• [DESCRIPTION OF THE TASK]
Every entry below is to be copied exactly as written.
[Start of Attachment]
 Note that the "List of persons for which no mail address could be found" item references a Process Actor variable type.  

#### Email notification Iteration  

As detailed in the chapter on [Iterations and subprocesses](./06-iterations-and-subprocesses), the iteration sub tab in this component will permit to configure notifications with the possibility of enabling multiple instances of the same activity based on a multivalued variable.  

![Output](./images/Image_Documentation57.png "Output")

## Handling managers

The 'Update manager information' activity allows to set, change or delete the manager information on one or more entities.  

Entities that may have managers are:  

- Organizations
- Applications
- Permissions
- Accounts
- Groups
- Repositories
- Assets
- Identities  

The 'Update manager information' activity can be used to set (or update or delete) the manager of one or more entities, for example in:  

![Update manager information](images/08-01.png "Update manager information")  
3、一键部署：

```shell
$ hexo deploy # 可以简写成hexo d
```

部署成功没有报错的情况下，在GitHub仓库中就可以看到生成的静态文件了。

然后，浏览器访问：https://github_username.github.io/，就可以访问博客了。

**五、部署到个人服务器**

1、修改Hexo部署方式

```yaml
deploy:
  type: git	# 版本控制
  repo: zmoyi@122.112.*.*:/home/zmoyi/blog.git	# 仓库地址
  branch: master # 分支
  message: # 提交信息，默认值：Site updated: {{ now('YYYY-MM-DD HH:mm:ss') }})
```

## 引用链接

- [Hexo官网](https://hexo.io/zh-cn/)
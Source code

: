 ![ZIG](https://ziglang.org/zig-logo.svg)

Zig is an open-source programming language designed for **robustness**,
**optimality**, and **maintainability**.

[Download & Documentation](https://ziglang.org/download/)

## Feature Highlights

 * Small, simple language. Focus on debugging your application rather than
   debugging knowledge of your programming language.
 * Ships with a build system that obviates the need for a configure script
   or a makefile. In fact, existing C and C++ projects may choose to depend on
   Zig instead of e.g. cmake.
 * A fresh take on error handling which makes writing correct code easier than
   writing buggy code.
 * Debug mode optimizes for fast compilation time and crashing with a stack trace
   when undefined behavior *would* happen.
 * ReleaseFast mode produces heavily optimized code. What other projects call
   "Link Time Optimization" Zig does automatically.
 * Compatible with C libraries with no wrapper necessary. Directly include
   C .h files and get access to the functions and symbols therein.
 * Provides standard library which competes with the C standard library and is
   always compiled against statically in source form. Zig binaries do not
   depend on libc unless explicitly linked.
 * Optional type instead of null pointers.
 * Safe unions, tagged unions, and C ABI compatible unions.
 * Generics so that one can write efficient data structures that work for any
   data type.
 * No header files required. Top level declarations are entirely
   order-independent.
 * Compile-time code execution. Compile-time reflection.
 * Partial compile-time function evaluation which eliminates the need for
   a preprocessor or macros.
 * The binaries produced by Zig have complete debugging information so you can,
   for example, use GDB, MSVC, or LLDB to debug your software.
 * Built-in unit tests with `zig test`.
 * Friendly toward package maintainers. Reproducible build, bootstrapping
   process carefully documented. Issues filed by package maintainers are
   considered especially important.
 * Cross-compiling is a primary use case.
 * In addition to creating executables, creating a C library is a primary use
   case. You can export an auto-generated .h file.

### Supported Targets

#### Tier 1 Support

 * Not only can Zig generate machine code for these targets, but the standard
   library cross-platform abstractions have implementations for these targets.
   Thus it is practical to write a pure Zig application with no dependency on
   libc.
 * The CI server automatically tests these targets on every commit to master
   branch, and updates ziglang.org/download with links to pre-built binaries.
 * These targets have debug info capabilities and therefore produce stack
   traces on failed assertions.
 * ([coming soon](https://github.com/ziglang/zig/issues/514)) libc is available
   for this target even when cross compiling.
[End of Attachment]
• [COMPLETED EXERCISE]
 Note that the "List of persons for which no mail address could be found" item references a Process Actor variable type.  

#### Email notification Iteration  

As detailed in the chapter on [Iterations and subprocesses](./06-iterations-and-subprocesses), the iteration sub tab in this component will permit to configure notifications with the possibility of enabling multiple instances of the same activity based on a multivalued variable.  

![Output](./images/Image_Documentation57.png "Output")

## Handling managers

The 'Update manager information' activity allows to set, change or delete the manager information on one or more entities.  

Entities that may have managers are:  

- Organizations
- Applications
- Permissions
- Accounts
- Groups
- Repositories
- Assets
- Identities  

The 'Update manager information' activity can be used to set (or update or delete) the manager of one or more entities, for example in:  

![Update manager information](images/08-01.png "Update manager information")  
3、一键部署：

```shell
$ hexo deploy # 可以简写成hexo d
```

部署成功没有报错的情况下，在GitHub仓库中就可以看到生成的静态文件了。

然后，浏览器访问：https://github_username.github.io/，就可以访问博客了。

**五、部署到个人服务器**

1、修改Hexo部署方式

```yaml
deploy:
  type: git	# 版本控制
  repo: zmoyi@122.112.*.*:/home/zmoyi/blog.git	# 仓库地址
  branch: master # 分支
  message: # 提交信息，默认值：Site updated: {{ now('YYYY-MM-DD HH:mm:ss') }})
```

## 引用链接

- [Hexo官网](https://hexo.io/zh-cn/)
Source code

: ![ZIG](https://ziglang.org/zig-logo.svg)

Zig is an open-source programming language designed for **robustness**,
**optimality**, and **maintainability**.

[Download & Documentation](https://ziglang.org/download/)

## Feature Highlights

 * Small, simple language. Focus on debugging your application rather than
   debugging knowledge of your programming language.
 * Ships with a build system that obviates the need for a configure script
   or a makefile. In fact, existing C and C++ projects may choose to depend on
   Zig instead of e.g. cmake.
 * A fresh take on error handling which makes writing correct code easier than
   writing buggy code.
 * Debug mode optimizes for fast compilation time and crashing with a stack trace
   when undefined behavior *would* happen.
 * ReleaseFast mode produces heavily optimized code. What other projects call
   "Link Time Optimization" Zig does automatically.
 * Compatible with C libraries with no wrapper necessary. Directly include
   C .h files and get access to the functions and symbols therein.
 * Provides standard library which competes with the C standard library and is
   always compiled against statically in source form. Zig binaries do not
   depend on libc unless explicitly linked.
 * Optional type instead of null pointers.
 * Safe unions, tagged unions, and C ABI compatible unions.
 * Generics so that one can write efficient data structures that work for any
   data type.
 * No header files required. Top level declarations are entirely
   order-independent.
 * Compile-time code execution. Compile-time reflection.
 * Partial compile-time function evaluation which eliminates the need for
   a preprocessor or macros.
 * The binaries produced by Zig have complete debugging information so you can,
   for example, use GDB, MSVC, or LLDB to debug your software.
 * Built-in unit tests with `zig test`.
 * Friendly toward package maintainers. Reproducible build, bootstrapping
   process carefully documented. Issues filed by package maintainers are
   considered especially important.
 * Cross-compiling is a primary use case.
 * In addition to creating executables, creating a C library is a primary use
   case. You can export an auto-generated .h file.

### Supported Targets

#### Tier 1 Support

 * Not only can Zig generate machine code for these targets, but the standard
   library cross-platform abstractions have implementations for these targets.
   Thus it is practical to write a pure Zig application with no dependency on
   libc.
 * The CI server automatically tests these targets on every commit to master
   branch, and updates ziglang.org/download with links to pre-built binaries.
 * These targets have debug info capabilities and therefore produce stack
   traces on failed assertions.
 * ([coming soon](https://github.com/ziglang/zig/issues/514)) libc is available
   for this target even when cross compiling.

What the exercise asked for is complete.